Theme
4:16am October 25, 2014

Memory from sixth grade

On the first day of sixth grade, we were all brought into a room by… I forget the guy’s title.  Our little private school was always trying to emulate far fancier private schools, the ones on the East Coast, and had aspirations of becoming a prep school.  (They did, eventually, add on a high school that was a prep school, but that was long after I left.  When I went there it was preschool through eighth grade and decidedly not a prep school.  I was one of a few middle or working class people who actually went there. Most people were upper middle class or rich (and honestly the two were so far above me I drew no distinctions.  My parents put themselves into debt sending me there.)  


So there were titles like Dean, Principal, Headmaster, Associate Head, and so forth, and I never could keep straight who they were or what their jobs were suposed to be.  Aside from showing off their expensive ‘environmentally friendly’ technology at every turn and encouraging people to see them as amazing eco-responsible people just because they could afford an electric car, for instance, back when nobody could.  So I know whic guy took us into the assembly and gave the spech, but I don’t know his name, his face, or his job description.

The very first thing he said is “It’s very important to remember you are not junior high students yet.”  I guess he thought we needed reminding because we’d gotten the nifty new uniforms that the sixth grade shared with the junior high.  No more ugly plaid jumpers, just dark blue skirts, polo shirts, and dark blue sweaters.  I really liked the new uniforms, as uniforms go, and was rather excited about the change.  In the same way that you get excited in an institution about gaining a level and getting more “privileges”.  Each year at this school, you would get new privileges, like the ability to eat lunch in certain areas, etc. And I was especially prone to getting excited about these things. 

One of the saddest things I ever read was by an autistic woman in a nursing home who had written to the MAAP newsletter.  (More Advanced Autistic People – it was written back when being thought high functioning was considered a rarity.  The autistic self-advocacy movement in the form of ANI has had very rocky relations with MAAP over MAAP’s insistence that ANI not bring any nonverbal “LFA” people to their conference.  ANI of course did not comply with this demand.)  Anyway, the woman was living in a nursing home that also took people with psychiatric or developmental problems.
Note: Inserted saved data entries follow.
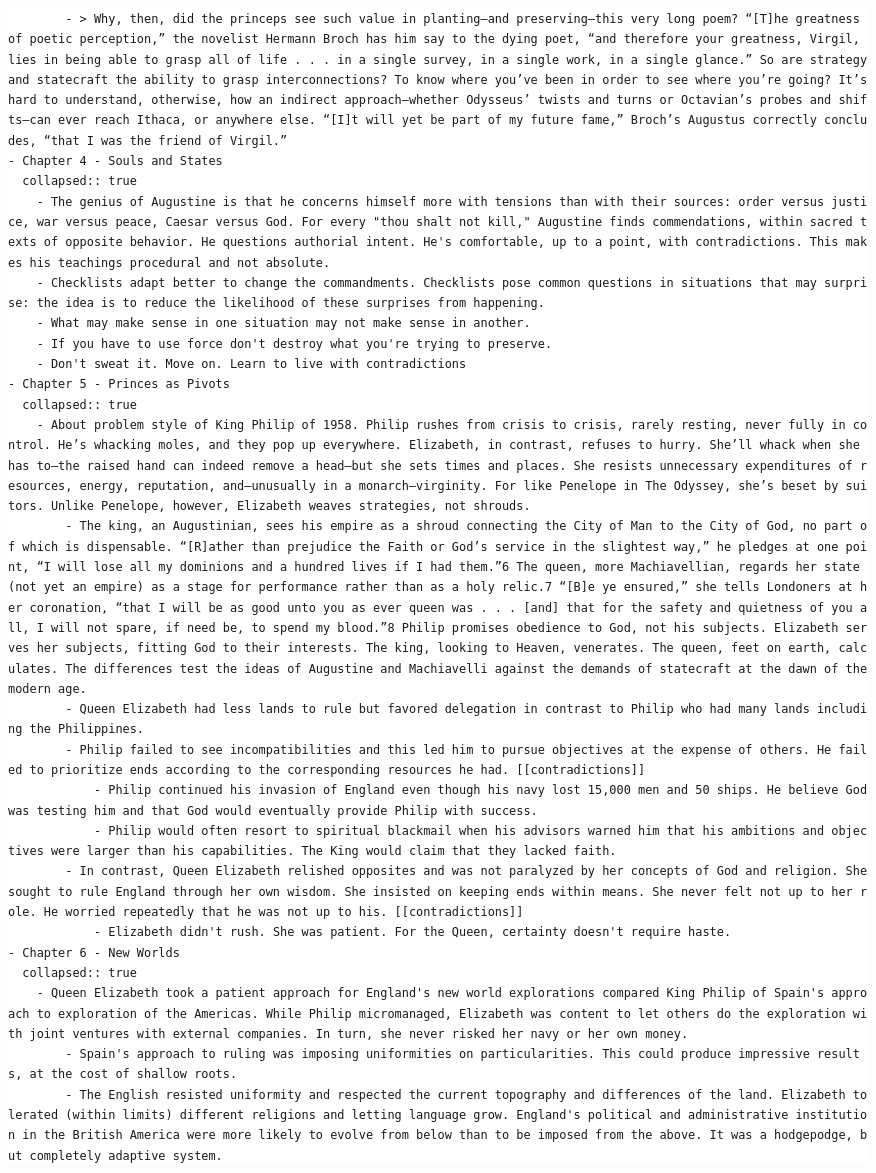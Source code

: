 			- > Why, then, did the princeps see such value in planting—and preserving—this very long poem? “[T]he greatness of poetic perception,” the novelist Hermann Broch has him say to the dying poet, “and therefore your greatness, Virgil, lies in being able to grasp all of life . . . in a single survey, in a single work, in a single glance.” So are strategy and statecraft the ability to grasp interconnections? To know where you’ve been in order to see where you’re going? It’s hard to understand, otherwise, how an indirect approach—whether Odysseus’ twists and turns or Octavian’s probes and shifts—can ever reach Ithaca, or anywhere else. “[I]t will yet be part of my future fame,” Broch’s Augustus correctly concludes, “that I was the friend of Virgil.”
	- Chapter 4 - Souls and States
	  collapsed:: true
		- The genius of Augustine is that he concerns himself more with tensions than with their sources: order versus justice, war versus peace, Caesar versus God. For every "thou shalt not kill," Augustine finds commendations, within sacred texts of opposite behavior. He questions authorial intent. He's comfortable, up to a point, with contradictions. This makes his teachings procedural and not absolute.
		- Checklists adapt better to change the commandments. Checklists pose common questions in situations that may surprise: the idea is to reduce the likelihood of these surprises from happening.
		- What may make sense in one situation may not make sense in another.
		- If you have to use force don't destroy what you're trying to preserve.
		- Don't sweat it. Move on. Learn to live with contradictions
	- Chapter 5 - Princes as Pivots
	  collapsed:: true
		- About problem style of King Philip of 1958. Philip rushes from crisis to crisis, rarely resting, never fully in control. He’s whacking moles, and they pop up everywhere. Elizabeth, in contrast, refuses to hurry. She’ll whack when she has to—the raised hand can indeed remove a head—but she sets times and places. She resists unnecessary expenditures of resources, energy, reputation, and—unusually in a monarch—virginity. For like Penelope in The Odyssey, she’s beset by suitors. Unlike Penelope, however, Elizabeth weaves strategies, not shrouds.
			- The king, an Augustinian, sees his empire as a shroud connecting the City of Man to the City of God, no part of which is dispensable. “[R]ather than prejudice the Faith or God’s service in the slightest way,” he pledges at one point, “I will lose all my dominions and a hundred lives if I had them.”6 The queen, more Machiavellian, regards her state (not yet an empire) as a stage for performance rather than as a holy relic.7 “[B]e ye ensured,” she tells Londoners at her coronation, “that I will be as good unto you as ever queen was . . . [and] that for the safety and quietness of you all, I will not spare, if need be, to spend my blood.”8 Philip promises obedience to God, not his subjects. Elizabeth serves her subjects, fitting God to their interests. The king, looking to Heaven, venerates. The queen, feet on earth, calculates. The differences test the ideas of Augustine and Machiavelli against the demands of statecraft at the dawn of the modern age.
			- Queen Elizabeth had less lands to rule but favored delegation in contrast to Philip who had many lands including the Philippines.
			- Philip failed to see incompatibilities and this led him to pursue objectives at the expense of others. He failed to prioritize ends according to the corresponding resources he had. [[contradictions]]
				- Philip continued his invasion of England even though his navy lost 15,000 men and 50 ships. He believe God was testing him and that God would eventually provide Philip with success.
				- Philip would often resort to spiritual blackmail when his advisors warned him that his ambitions and objectives were larger than his capabilities. The King would claim that they lacked faith.
			- In contrast, Queen Elizabeth relished opposites and was not paralyzed by her concepts of God and religion. She sought to rule England through her own wisdom. She insisted on keeping ends within means. She never felt not up to her role. He worried repeatedly that he was not up to his. [[contradictions]]
				- Elizabeth didn't rush. She was patient. For the Queen, certainty doesn't require haste.
	- Chapter 6 - New Worlds
	  collapsed:: true
		- Queen Elizabeth took a patient approach for England's new world explorations compared King Philip of Spain's approach to exploration of the Americas. While Philip micromanaged, Elizabeth was content to let others do the exploration with joint ventures with external companies. In turn, she never risked her navy or her own money.
			- Spain's approach to ruling was imposing uniformities on particularities. This could produce impressive results, at the cost of shallow roots.
			- The English resisted uniformity and respected the current topography and differences of the land. Elizabeth tolerated (within limits) different religions and letting language grow. England's political and administrative institution in the British America were more likely to evolve from below than to be imposed from the above. It was a hodgepodge, but completely adaptive system.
And she was thinking of leaving.  But then she said “But I’m not sure I should leave, because there’s some realy exciting stuff coming up on my level…”
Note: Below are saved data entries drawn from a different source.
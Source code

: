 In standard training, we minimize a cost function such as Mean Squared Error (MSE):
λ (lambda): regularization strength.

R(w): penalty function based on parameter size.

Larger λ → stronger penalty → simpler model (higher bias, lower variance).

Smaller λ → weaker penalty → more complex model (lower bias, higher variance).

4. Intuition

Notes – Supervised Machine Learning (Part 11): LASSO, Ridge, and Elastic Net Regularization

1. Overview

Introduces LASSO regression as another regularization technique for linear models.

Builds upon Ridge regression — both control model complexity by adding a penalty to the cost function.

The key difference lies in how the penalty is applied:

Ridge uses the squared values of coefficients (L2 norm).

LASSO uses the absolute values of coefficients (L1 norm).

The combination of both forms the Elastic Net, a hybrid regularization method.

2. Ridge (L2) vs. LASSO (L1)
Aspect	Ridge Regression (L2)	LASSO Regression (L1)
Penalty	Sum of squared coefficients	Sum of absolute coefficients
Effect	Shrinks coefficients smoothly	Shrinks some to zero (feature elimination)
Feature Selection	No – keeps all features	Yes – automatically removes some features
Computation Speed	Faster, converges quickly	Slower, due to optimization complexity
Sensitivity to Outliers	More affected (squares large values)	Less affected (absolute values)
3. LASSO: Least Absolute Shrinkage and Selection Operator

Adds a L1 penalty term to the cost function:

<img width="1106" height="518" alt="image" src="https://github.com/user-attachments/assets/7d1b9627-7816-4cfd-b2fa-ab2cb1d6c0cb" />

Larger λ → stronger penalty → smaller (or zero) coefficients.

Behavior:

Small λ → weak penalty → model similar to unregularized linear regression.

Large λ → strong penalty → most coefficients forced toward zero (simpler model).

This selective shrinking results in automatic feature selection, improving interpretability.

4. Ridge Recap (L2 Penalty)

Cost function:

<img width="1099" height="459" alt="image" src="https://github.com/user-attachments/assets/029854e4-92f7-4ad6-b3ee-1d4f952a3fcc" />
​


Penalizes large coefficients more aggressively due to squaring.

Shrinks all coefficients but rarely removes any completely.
And that broke my heart.  Because if she left, she could do those exciting things witout needing to “gain a level” to do them.  But she was too trapped in the institutional mindset to see it.  I almost cried when I read it.  I hope she is out of there by now.  And by choice, not by having died or been transferred to another institution.  Because she deserved freedom (with whatever support she needed to survive).  And she deserved to never have to think of herself as part of a level system.  I was part of a level system in most institutions I was at.  Some of them I utterly refused, seeing it as the mind and behavioral control tactic it was.  Other times I went along with it because you can easily get sucked in by promises of being able to go off the locked unit for 5-minute supervised walks and stuff.  Anyway.

All of which is why I always say schools are a good training ground for institutional life, and I mean it.  People think I’m trivializing institutions when I say stuff like that.  I think they’re trivializing the damage that schools do to children.  Just because, by this generation, practically everyone in the USA has been through formal mass schooling doesn’t make it a good thing.  Just because, for some people, school is the only refuge from an abusive home environment, doesn’t make it a good thing, it means we need better refuges.  But school is basically a place where people are thrown in with kids their own age, expected to learn good social skills (as in, not bullying) from people as immature as they are, and not taught to interact with people from a variety of ages and backgrounds.  In the USA, most learning is competitive rather than cooperative.

My mother found my brother this amazing classroom that shouldn’t have been amazing, but that I wish I’d had growing up.  In this class, each child was known to have strengths and weaknesses.  Each child helped teach their strength to all the other kids.  For instance, a kid really good at the alphabet would teach other kids the alphabet, paying closer attention to people for whom learnin the alphabet is harder.  In this way, every student learned, and every student taught, and the goal was to bring every student up to speed on what the other students were doing, rather than to compete to see who could out-learn each other.  If I had to go to school, I would choose a school like that class.  

Ideally though, I’d want the entire system overhauled.  I would want places where anyone of any age could come to learn any subject from anyone willing and able to teach that subject.  Sort of a cross between a school and a library.  You could have a 90-year-old learning to read alongside a 2-year-old and a 10-year-old if that’s what they all wanted to learn.  And in addition to learning (in groups, or one on one, whichever worked best) from the teachers alone, it would be like that school my brother went to – students learning from students.  (My father also had some of that going on by default – he started school in a one-room schoolhouse.  HIs one-room schoolhouse was much better than mine, though, because mine was special ed and it sucked.  He describes experiencing culture shock when he first had to go to a regular school, where you had hall monitors (“Hall monitors!” he still says with incredulity) and couldn’t go to the bathroom without a pass, and things like that.)

Anyway, back to the lecture the guy was giving us on how to be sixth graders.  Anyway, after informing us we were not, definitely not, junior high kids yet, he got very serious and started talking about maturity.  He said something like, “You’re going to find some of you are growing up faster than others.  Some of you are going to want to still play like you did at recess in your earlier grades.  And some of you are going to want to read, or talk about serious things.”  And literally every single person seated near me, when faced with the description of the kid who wasn’t maturing fast enough, turned around their heads and openly stared at me for quite some time.  Like you could hear them all turning around in their seats to look at me.  I felt horrible.  I knew it was true, that I wasn’t catching up with anyone socially, not even after repeating a grade, but there was no need to humiliate me about it.